• [ASSIGNMENT] Everything in the data below is left aside except the lines from the one containing "Почему именно участие" through the one containing "Революционная интеллигенция и"; repeat those exactly.

--- THE INPUT Enclosed Below ---

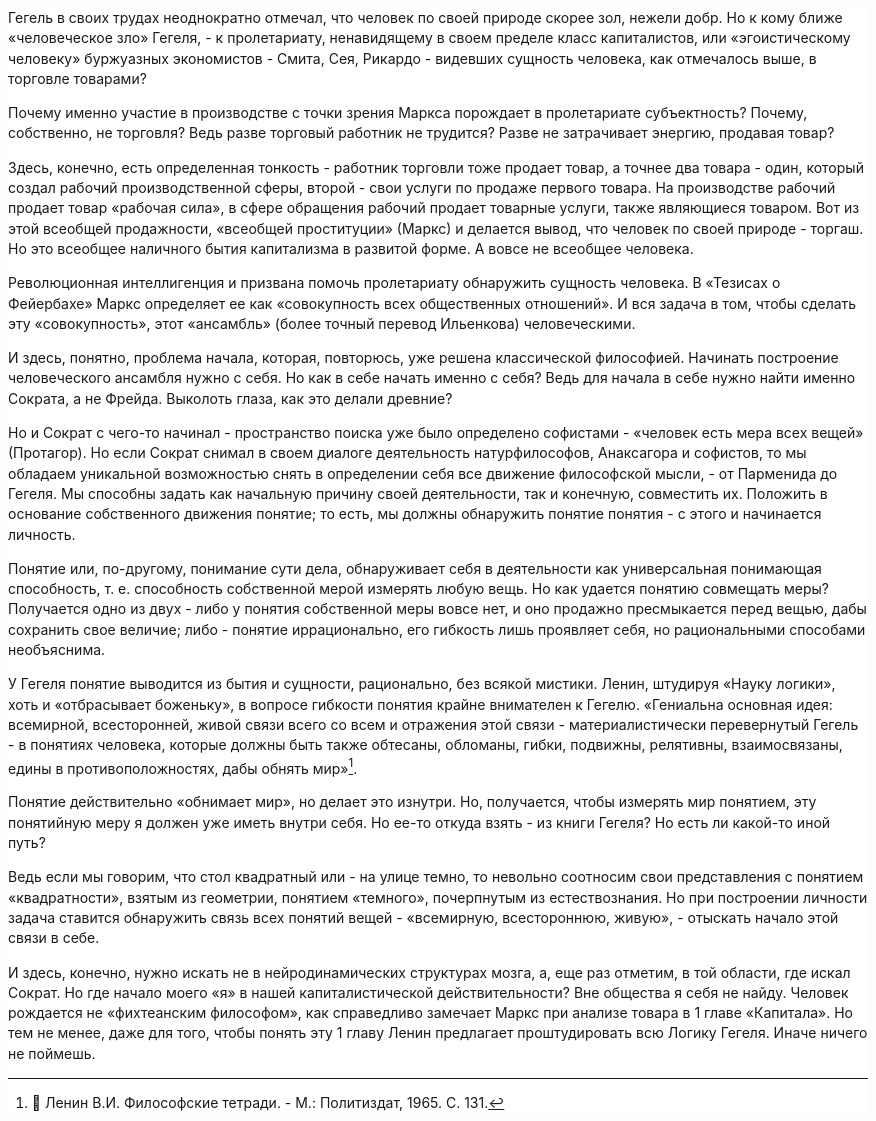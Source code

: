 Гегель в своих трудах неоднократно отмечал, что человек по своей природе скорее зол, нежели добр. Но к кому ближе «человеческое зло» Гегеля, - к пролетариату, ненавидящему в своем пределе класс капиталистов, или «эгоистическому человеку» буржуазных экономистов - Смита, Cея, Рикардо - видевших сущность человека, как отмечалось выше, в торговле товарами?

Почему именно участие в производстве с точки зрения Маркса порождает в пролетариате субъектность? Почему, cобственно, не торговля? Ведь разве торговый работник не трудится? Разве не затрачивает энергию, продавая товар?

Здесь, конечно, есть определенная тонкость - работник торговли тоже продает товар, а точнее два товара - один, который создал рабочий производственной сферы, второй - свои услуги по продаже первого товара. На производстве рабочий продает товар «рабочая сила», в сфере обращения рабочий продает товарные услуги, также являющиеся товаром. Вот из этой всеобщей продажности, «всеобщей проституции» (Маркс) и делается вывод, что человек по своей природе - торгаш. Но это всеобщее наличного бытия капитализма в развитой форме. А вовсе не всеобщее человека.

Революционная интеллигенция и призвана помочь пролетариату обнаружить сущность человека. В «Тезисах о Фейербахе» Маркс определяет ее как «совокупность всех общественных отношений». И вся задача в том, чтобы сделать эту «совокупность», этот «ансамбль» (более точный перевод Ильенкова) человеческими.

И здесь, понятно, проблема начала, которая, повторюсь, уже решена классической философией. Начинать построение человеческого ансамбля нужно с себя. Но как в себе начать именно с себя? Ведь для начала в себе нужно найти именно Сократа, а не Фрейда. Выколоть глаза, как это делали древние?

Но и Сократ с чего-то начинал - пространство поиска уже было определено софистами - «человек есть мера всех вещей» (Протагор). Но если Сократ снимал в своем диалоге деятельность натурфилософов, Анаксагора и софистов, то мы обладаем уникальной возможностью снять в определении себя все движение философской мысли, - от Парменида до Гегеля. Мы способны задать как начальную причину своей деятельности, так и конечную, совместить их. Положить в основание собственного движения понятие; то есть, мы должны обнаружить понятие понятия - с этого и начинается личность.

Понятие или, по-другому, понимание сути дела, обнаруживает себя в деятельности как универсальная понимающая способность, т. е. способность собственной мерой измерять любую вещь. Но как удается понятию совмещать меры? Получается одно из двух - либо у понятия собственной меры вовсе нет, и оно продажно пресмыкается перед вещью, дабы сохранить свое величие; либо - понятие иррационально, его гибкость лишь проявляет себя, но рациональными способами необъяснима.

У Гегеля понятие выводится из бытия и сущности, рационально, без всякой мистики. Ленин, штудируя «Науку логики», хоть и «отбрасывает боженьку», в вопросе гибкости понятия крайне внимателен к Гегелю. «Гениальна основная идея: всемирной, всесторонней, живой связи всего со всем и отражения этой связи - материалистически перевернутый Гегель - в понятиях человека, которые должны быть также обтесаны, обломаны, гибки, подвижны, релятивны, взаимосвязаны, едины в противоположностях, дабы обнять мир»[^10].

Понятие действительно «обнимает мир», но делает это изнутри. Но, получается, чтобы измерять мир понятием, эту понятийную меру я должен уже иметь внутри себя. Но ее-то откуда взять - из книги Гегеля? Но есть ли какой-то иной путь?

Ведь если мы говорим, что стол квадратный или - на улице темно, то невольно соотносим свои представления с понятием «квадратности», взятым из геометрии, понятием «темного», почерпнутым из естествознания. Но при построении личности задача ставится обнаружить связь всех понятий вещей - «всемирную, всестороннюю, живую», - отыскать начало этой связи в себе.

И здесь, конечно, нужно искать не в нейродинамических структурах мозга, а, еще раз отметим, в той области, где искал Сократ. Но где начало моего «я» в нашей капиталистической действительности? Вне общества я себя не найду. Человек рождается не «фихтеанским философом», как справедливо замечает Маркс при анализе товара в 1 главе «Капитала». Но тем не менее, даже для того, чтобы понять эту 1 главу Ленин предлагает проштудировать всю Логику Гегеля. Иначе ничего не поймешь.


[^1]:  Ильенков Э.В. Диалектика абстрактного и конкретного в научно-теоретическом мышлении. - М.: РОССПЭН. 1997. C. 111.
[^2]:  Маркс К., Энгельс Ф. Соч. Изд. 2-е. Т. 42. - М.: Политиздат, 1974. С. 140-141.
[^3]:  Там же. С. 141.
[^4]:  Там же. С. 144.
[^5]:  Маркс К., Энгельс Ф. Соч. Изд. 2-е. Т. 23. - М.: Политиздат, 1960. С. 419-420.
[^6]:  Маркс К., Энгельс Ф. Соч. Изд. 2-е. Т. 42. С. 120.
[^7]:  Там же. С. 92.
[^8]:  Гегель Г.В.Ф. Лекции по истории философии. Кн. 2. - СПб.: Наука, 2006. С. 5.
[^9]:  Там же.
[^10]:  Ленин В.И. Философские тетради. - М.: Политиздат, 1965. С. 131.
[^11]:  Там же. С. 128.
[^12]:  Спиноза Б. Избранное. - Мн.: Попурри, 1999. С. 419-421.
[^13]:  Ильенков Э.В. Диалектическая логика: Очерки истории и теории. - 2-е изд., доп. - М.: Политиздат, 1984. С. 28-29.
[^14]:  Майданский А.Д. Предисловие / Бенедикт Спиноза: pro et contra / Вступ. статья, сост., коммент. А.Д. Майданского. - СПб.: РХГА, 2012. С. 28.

--- End of Enclosed THE INPUT ---

• [OUTPUT BELOW]
Почему именно участие в производстве с точки зрения Маркса порождает в пролетариате субъектность? Почему, cобственно, не торговля? Ведь разве торговый работник не трудится? Разве не затрачивает энергию, продавая товар?

Здесь, конечно, есть определенная тонкость - работник торговли тоже продает товар, а точнее два товара - один, который создал рабочий производственной сферы, второй - свои услуги по продаже первого товара. На производстве рабочий продает товар «рабочая сила», в сфере обращения рабочий продает товарные услуги, также являющиеся товаром. Вот из этой всеобщей продажности, «всеобщей проституции» (Маркс) и делается вывод, что человек по своей природе - торгаш. Но это всеобщее наличного бытия капитализма в развитой форме. А вовсе не всеобщее человека.

Революционная интеллигенция и призвана помочь пролетариату обнаружить сущность человека. В «Тезисах о Фейербахе» Маркс определяет ее как «совокупность всех общественных отношений». И вся задача в том, чтобы сделать эту «совокупность», этот «ансамбль» (более точный перевод Ильенкова) человеческими.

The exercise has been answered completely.